START Task inputs
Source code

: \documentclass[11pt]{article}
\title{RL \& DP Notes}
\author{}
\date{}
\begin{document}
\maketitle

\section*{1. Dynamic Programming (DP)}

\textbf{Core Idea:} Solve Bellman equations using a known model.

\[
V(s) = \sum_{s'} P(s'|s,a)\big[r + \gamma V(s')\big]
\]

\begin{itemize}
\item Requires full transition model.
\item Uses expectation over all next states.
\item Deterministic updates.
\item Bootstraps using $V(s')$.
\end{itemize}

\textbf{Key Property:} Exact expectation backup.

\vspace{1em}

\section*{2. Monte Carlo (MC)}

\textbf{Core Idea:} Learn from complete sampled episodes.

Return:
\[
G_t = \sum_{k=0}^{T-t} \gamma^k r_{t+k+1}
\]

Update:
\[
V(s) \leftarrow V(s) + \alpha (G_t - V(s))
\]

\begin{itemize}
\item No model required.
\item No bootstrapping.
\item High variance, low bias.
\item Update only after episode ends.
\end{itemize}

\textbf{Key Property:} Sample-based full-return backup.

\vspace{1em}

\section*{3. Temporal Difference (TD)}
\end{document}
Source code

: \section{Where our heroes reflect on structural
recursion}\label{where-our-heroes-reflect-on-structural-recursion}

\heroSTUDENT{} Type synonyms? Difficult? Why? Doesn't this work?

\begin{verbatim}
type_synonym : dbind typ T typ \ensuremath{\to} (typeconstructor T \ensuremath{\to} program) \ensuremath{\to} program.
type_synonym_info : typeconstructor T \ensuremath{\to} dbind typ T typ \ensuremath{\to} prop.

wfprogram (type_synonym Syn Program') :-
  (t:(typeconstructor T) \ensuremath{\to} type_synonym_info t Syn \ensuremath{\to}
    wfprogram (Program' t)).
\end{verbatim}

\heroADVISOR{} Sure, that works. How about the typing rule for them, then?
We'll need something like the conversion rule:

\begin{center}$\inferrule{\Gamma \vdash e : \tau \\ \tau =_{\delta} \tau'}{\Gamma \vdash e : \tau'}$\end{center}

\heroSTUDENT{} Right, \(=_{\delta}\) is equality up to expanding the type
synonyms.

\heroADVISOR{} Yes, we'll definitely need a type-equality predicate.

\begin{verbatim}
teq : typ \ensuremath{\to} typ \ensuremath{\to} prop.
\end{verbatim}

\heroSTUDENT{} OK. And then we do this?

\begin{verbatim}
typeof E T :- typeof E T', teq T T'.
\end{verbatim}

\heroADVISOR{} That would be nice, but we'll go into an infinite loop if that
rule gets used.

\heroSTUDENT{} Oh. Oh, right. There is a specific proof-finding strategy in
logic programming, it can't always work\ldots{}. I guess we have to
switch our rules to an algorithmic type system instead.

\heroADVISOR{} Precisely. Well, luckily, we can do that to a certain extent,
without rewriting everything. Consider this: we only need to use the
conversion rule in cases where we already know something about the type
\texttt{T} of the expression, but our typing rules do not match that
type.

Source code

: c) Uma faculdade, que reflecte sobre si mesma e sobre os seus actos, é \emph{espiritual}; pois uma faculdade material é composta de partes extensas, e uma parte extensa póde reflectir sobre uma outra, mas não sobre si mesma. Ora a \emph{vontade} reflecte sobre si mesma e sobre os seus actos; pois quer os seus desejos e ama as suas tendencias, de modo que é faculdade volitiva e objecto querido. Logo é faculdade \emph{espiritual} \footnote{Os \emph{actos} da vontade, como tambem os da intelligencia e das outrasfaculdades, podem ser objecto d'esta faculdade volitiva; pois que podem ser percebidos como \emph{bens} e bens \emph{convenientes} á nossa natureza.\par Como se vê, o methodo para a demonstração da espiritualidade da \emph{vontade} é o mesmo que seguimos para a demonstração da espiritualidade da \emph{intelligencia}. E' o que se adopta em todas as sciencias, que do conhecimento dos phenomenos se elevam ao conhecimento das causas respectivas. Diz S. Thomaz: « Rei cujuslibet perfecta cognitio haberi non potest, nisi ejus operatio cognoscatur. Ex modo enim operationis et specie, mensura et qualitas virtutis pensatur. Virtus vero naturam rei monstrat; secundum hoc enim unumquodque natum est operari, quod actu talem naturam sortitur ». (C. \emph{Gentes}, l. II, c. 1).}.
END Task inputs
Find the lines in the entries above where "need" occurs, and copy each of them.

◆ Written answer:
We'll need something like the conversion rule:
\heroADVISOR{} Yes, we'll definitely need a type-equality predicate.
without rewriting everything. Consider this: we only need to use the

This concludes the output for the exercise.